What to do:
For the records below, print every one exactly, with nothing dropped.

(Records excerpted from a collection)
[Start of section]

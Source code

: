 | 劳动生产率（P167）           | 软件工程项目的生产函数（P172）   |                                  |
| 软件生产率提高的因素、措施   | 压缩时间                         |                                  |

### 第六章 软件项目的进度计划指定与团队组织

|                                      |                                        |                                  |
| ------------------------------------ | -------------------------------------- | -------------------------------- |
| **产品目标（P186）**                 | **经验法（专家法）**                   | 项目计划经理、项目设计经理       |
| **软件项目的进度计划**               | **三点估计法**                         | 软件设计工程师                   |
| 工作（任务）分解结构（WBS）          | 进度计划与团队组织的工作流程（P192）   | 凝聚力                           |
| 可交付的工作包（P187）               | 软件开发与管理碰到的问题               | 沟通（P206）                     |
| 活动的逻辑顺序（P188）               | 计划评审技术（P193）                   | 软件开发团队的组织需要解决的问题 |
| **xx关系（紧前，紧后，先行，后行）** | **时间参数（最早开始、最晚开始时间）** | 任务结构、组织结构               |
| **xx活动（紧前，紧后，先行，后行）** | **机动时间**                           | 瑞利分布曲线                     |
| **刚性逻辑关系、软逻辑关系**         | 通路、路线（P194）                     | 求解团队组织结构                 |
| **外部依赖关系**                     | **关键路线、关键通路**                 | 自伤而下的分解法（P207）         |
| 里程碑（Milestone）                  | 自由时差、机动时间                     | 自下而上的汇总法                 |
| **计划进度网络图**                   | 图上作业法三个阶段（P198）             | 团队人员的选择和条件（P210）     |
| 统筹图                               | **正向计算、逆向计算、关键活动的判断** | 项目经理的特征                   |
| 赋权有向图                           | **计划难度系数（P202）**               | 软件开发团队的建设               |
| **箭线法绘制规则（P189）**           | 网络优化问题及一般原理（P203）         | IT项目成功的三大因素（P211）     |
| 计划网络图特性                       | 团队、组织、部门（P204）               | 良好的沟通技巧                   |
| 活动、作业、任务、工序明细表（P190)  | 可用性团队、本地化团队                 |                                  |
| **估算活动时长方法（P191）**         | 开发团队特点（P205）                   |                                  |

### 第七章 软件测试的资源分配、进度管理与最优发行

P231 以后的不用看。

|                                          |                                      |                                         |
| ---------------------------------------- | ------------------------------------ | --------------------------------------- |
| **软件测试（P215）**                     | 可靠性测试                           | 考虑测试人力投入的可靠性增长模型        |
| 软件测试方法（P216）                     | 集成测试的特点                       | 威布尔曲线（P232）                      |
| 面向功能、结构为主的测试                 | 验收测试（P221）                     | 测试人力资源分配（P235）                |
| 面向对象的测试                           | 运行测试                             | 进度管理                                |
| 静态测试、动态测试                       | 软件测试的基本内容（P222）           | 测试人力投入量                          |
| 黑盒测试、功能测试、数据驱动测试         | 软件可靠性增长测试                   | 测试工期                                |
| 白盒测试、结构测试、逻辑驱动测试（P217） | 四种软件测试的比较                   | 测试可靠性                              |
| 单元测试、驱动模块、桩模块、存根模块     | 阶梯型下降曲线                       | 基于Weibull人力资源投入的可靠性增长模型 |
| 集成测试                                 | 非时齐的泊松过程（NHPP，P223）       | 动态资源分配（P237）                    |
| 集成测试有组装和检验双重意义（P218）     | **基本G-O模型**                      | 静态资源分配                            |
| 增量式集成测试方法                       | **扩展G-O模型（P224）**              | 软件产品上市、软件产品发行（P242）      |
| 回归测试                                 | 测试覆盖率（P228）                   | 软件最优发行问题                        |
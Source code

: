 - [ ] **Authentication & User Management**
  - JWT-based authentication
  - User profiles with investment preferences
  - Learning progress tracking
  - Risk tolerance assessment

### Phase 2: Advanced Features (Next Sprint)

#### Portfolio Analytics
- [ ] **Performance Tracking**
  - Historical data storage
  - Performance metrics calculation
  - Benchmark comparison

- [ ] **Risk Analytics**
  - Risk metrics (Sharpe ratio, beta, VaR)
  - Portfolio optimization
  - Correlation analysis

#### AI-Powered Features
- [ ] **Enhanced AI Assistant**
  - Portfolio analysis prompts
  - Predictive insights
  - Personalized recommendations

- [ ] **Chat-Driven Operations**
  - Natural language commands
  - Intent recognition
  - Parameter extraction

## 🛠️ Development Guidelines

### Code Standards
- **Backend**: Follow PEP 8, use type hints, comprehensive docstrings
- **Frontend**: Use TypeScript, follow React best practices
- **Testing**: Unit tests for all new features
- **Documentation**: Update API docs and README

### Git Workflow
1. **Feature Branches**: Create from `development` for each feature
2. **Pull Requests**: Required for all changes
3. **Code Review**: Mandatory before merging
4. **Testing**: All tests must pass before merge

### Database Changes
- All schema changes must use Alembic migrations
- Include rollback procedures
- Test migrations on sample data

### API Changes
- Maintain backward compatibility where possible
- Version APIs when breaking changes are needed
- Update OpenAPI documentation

[End of section]

Your response:
Source code

: | 劳动生产率（P167）           | 软件工程项目的生产函数（P172）   |                                  |
| 软件生产率提高的因素、措施   | 压缩时间                         |                                  |

### 第六章 软件项目的进度计划指定与团队组织

|                                      |                                        |                                  |
| ------------------------------------ | -------------------------------------- | -------------------------------- |
| **产品目标（P186）**                 | **经验法（专家法）**                   | 项目计划经理、项目设计经理       |
| **软件项目的进度计划**               | **三点估计法**                         | 软件设计工程师                   |
| 工作（任务）分解结构（WBS）          | 进度计划与团队组织的工作流程（P192）   | 凝聚力                           |
| 可交付的工作包（P187）               | 软件开发与管理碰到的问题               | 沟通（P206）                     |
| 活动的逻辑顺序（P188）               | 计划评审技术（P193）                   | 软件开发团队的组织需要解决的问题 |
| **xx关系（紧前，紧后，先行，后行）** | **时间参数（最早开始、最晚开始时间）** | 任务结构、组织结构               |
| **xx活动（紧前，紧后，先行，后行）** | **机动时间**                           | 瑞利分布曲线                     |
| **刚性逻辑关系、软逻辑关系**         | 通路、路线（P194）                     | 求解团队组织结构                 |
| **外部依赖关系**                     | **关键路线、关键通路**                 | 自伤而下的分解法（P207）         |
| 里程碑（Milestone）                  | 自由时差、机动时间                     | 自下而上的汇总法                 |
| **计划进度网络图**                   | 图上作业法三个阶段（P198）             | 团队人员的选择和条件（P210）     |
| 统筹图                               | **正向计算、逆向计算、关键活动的判断** | 项目经理的特征                   |
| 赋权有向图                           | **计划难度系数（P202）**               | 软件开发团队的建设               |
| **箭线法绘制规则（P189）**           | 网络优化问题及一般原理（P203）         | IT项目成功的三大因素（P211）     |
| 计划网络图特性                       | 团队、组织、部门（P204）               | 良好的沟通技巧                   |
| 活动、作业、任务、工序明细表（P190)  | 可用性团队、本地化团队                 |                                  |
| **估算活动时长方法（P191）**         | 开发团队特点（P205）                   |                                  |

### 第七章 软件测试的资源分配、进度管理与最优发行

P231 以后的不用看。

|                                          |                                      |                                         |
| ---------------------------------------- | ------------------------------------ | --------------------------------------- |
| **软件测试（P215）**                     | 可靠性测试                           | 考虑测试人力投入的可靠性增长模型        |
| 软件测试方法（P216）                     | 集成测试的特点                       | 威布尔曲线（P232）                      |
| 面向功能、结构为主的测试                 | 验收测试（P221）                     | 测试人力资源分配（P235）                |
| 面向对象的测试                           | 运行测试                             | 进度管理                                |
| 静态测试、动态测试                       | 软件测试的基本内容（P222）           | 测试人力投入量                          |
| 黑盒测试、功能测试、数据驱动测试         | 软件可靠性增长测试                   | 测试工期                                |
| 白盒测试、结构测试、逻辑驱动测试（P217） | 四种软件测试的比较                   | 测试可靠性                              |
| 单元测试、驱动模块、桩模块、存根模块     | 阶梯型下降曲线                       | 基于Weibull人力资源投入的可靠性增长模型 |
| 集成测试                                 | 非时齐的泊松过程（NHPP，P223）       | 动态资源分配（P237）                    |
| 集成测试有组装和检验双重意义（P218）     | **基本G-O模型**                      | 静态资源分配                            |
| 增量式集成测试方法                       | **扩展G-O模型（P224）**              | 软件产品上市、软件产品发行（P242）      |
| 回归测试                                 | 测试覆盖率（P228）                   | 软件最优发行问题                        |
Source code

: - [ ] **Authentication & User Management**
  - JWT-based authentication
  - User profiles with investment preferences
  - Learning progress tracking
  - Risk tolerance assessment

### Phase 2: Advanced Features (Next Sprint)

#### Portfolio Analytics
- [ ] **Performance Tracking**
  - Historical data storage
  - Performance metrics calculation
  - Benchmark comparison

- [ ] **Risk Analytics**
  - Risk metrics (Sharpe ratio, beta, VaR)
  - Portfolio optimization
  - Correlation analysis

#### AI-Powered Features
- [ ] **Enhanced AI Assistant**
  - Portfolio analysis prompts
  - Predictive insights
  - Personalized recommendations

- [ ] **Chat-Driven Operations**
  - Natural language commands
  - Intent recognition
  - Parameter extraction

## 🛠️ Development Guidelines

### Code Standards
- **Backend**: Follow PEP 8, use type hints, comprehensive docstrings
- **Frontend**: Use TypeScript, follow React best practices
- **Testing**: Unit tests for all new features
- **Documentation**: Update API docs and README

### Git Workflow
1. **Feature Branches**: Create from `development` for each feature
2. **Pull Requests**: Required for all changes
3. **Code Review**: Mandatory before merging
4. **Testing**: All tests must pass before merge

### Database Changes
- All schema changes must use Alembic migrations
- Include rollback procedures
- Test migrations on sample data

### API Changes
- Maintain backward compatibility where possible
- Version APIs when breaking changes are needed
- Update OpenAPI documentation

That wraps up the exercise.